SketchUp 7.1 has landed!

Yayyy!!! A new version!

Software updates are always exciting… New features are to be explored, new capabilities exploited for as-yet unknown projects. Contrary to Autodesk’s religious update schedule, Google has been only somewhat regular in providing updates. But alas, announced by today’s blog post by John Bacus, SketchUp’s project manager, the new version of SketchUp is here. And it’s a free upgrade to every Pro 7 user! (This also means that my Boulder-visit-induced gag-order has been lifted)

So what’s new in SketchUp? Let’s summarize what’s on this page.

  • A new rendering engine
    This is a major improvement to the way we can work with SketchUp. Apparently the developers replaced SketchUp’s display system with something much more efficient. Large models now handle better and if too much is being moved around visually, the view degrades and usability is preserved. This is happening concurrent to Google Earth’s rendering upgrades, making both applications much more responsive.
    My only (remaining) problem is that selecting lots of elements still slows down everything. 

     

     

    1000 Barrels
    10,000 Barrels

     

  • More reliable UI
    There is now a “reset workspace” button that cleans tool window placement up (for people with large monitors). Ahhh… peace! Update: My toolbars still get messed up every once in a while. Argghh…
  • Addition of COLLADA im-/export (DAE, KMZ). Removal of DWG/DXF im-/exporter (in the free version)
    While the added COLLADA exchange option is a good addition to SketchUp’s im-/export capabilities, removing the DWG/DXF exchange from the free version will cause (and has already caused) a bit of a pickle for some users. I’ll post some workarounds in a bit but this shouldn’t be too much of an issue in most cases since so many 3D converter apps are available out there. And someone (not me!) could still write a DXF import/export plugin…
  • Get Photo Texture
    This is a neat addition to the 3D texturing toolset. As you can see in the video above, facades can be identified from StreetView imagery and then applied as images to buildings.
    The main drawback of this tool is that in many cases, only portions of a building are clearly visible in StreetView (Amherst has 1 street in StreetView). However, the selection box placement tool is very sleek in the dialog – and much easier to use for novices than the classic “position texture” tool. 

     

     

    Photo texture window
    Photo texture window

     

  • Upload Component
    It is now possible to upload a single component rather than having to upload the entire model. This basically removes the steps of exporting portions of a file into a clean file and then uploading that file. Easier is better!
  • Nearby Models
    When modeling a city or a neighborhood, the user can now search for existing models in the 3D warehouse that are within a certain radius of the current position. This is useful for loading context models or for seeing what people have already modeled (to avoid duplicates).
    Apparently this tool uses the following undocumented 3D Warehouse search (sample shown – with 300 in meters):
    “near:42.391346,-72.524920 within:300
  • write_image() method in the Web Dialog class in Ruby
    This extension to the Ruby scripting toolset has the potential to be very useful. It basically allows to acquire the current WebDialog view as an image. This method is used currently for the “Get Photo Texture” window. How about a texture imported for common texture websites? Any takers…
    You can find an example for using this method in the file “webtextures_loader.rb” in the Tools sub-directory (starting at line 519).
  • Disable Update Service
    This will be very helpful for our lab installations. There’s nothing more annoying than having to click away the update notifier for at least 1/2 year.

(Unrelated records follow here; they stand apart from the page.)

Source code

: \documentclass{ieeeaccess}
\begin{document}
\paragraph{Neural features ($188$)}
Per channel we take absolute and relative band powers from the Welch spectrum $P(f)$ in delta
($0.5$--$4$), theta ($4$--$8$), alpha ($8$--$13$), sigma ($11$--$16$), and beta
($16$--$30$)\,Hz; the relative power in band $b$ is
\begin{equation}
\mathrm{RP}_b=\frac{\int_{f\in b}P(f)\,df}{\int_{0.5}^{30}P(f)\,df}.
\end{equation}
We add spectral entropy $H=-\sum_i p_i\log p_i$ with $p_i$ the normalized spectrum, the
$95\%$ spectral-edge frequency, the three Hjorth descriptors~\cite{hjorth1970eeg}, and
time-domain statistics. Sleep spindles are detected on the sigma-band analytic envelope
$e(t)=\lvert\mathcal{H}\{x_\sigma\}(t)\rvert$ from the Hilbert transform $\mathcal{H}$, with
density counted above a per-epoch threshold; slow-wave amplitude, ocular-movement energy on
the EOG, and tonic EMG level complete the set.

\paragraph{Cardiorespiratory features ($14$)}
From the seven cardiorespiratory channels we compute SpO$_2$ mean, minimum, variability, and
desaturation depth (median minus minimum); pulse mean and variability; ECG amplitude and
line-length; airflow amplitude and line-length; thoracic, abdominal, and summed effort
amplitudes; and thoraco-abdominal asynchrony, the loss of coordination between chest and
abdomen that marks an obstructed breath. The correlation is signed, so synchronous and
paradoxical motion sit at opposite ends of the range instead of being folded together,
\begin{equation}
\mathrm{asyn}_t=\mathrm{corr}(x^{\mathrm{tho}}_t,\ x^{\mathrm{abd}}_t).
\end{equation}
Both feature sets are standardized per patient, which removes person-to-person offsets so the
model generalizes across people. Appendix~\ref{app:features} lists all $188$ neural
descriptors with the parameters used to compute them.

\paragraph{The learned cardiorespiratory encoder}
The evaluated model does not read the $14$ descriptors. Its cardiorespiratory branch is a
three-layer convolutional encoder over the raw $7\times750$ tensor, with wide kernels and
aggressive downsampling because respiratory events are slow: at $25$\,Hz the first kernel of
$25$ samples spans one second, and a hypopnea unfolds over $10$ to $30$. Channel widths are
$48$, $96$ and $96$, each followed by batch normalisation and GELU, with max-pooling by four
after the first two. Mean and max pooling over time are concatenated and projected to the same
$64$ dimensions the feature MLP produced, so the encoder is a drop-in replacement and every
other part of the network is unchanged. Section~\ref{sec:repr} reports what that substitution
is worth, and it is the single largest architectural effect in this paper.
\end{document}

The changes in LayOut are:

  • Dimensions!
    You can now use dimensions on your sheets (rather than only within the SketchUp model). To enable this, you can now also snap to the SketchUp model’s elements – quite simiar to how associative dimensions work in AutoCAD. With this final addition, SketchUp Pro is now at par for many users with much bigger and more expensive 3D modeling / 2D annotating software.
  • Improved freehand tool
    You can now draw freely and get smooth lines. Where’s my Wacom when I want to try this…
  • Improvements to lists, grid display and copy/paste
  • More on LayOut here

Overall these are a lot of great new features that should help not only the 3D building modeler, but also the professional user of SketchUp. I also very much appreciate the new Product Ideas feedback system – something that was called for multiple times.